Can you eat for a day on $4.50?
Working Together to End Hunger
Fighting Poverty with Faith is building a nationwide, interfaith movement to cut domestic poverty in half by 2020.
JFS Executive Director Beth Schwartz is once again taking the challenge...
but this time as an 82-year old woman. Follow the blog
In 2016, Fighting Poverty with Faith is "Working Together to End Hunger." We enlist the moral authority and organizing power of the coordinated faith community to move individuals and communities to action and advocate for clear, immediate policy solutions to address the root causes of poverty.
Join us today by participating in the Food Stamp Challenge - a challenge to live for 1 week on the average food stamp allotment. Leaders and community members across the nation are taking the Food Stamp Challenge in order to help them better understand how the program works on a personal level and to highlight the continued need for and importance of feeding programs to alleviate hunger in the United States.
After choosing the date and duration of their SNAP challenge, participants will live on the nationwide average food stamp benefit. According to the U.S. Department of Agriculture, which is responsible for administering the Food Stamp Program, the nationwide average monthly benefit in 2010 was $133.79, approximately $4.50 a day or $1.50 a meal.

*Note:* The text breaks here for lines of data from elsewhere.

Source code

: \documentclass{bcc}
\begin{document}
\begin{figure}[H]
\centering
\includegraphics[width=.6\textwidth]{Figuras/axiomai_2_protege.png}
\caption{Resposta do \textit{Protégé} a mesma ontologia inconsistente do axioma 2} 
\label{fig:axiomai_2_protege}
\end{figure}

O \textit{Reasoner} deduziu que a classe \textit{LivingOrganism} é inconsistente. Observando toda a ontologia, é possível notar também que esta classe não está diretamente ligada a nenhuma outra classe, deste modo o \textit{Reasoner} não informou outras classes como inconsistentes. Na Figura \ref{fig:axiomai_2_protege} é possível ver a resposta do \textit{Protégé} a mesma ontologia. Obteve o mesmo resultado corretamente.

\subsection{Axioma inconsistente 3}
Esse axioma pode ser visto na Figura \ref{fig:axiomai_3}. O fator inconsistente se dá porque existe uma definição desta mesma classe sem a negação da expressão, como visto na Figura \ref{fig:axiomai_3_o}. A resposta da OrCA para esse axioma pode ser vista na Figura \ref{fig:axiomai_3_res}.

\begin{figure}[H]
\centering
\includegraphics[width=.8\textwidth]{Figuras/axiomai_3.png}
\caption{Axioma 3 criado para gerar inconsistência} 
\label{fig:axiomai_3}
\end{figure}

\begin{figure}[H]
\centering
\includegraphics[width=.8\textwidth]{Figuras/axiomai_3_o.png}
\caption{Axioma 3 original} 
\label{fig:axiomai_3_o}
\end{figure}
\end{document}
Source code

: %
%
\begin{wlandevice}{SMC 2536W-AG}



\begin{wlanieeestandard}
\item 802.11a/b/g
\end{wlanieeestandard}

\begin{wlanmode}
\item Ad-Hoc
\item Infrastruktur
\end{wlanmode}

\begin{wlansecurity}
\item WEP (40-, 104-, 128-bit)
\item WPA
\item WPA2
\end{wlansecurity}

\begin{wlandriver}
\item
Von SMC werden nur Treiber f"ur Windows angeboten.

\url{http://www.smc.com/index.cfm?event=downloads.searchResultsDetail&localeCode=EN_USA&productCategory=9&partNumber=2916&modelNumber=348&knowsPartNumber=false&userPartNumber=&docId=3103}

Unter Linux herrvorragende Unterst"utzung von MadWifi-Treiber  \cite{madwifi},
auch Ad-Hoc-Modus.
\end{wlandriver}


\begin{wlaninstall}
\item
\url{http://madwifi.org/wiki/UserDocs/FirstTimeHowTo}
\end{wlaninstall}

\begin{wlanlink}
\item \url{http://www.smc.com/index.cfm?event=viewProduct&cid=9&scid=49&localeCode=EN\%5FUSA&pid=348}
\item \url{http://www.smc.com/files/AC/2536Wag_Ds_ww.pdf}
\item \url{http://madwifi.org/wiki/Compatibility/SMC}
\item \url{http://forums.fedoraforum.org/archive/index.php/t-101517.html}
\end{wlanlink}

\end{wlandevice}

Why a Food Stamp Challenge? The Supplemental Nutrition Assistance Program, or SNAP (aka Food Stamps), currently helps nearly 45 million low-income people purchase food for their families – that’s 1 in 7 Americans. The program is designed as a safety net to help ensure that people have access to food during difficult times, with the majority of people leaving the program within nine months. More than half of food stamp recipients are children and eight percent are over 60 years of age.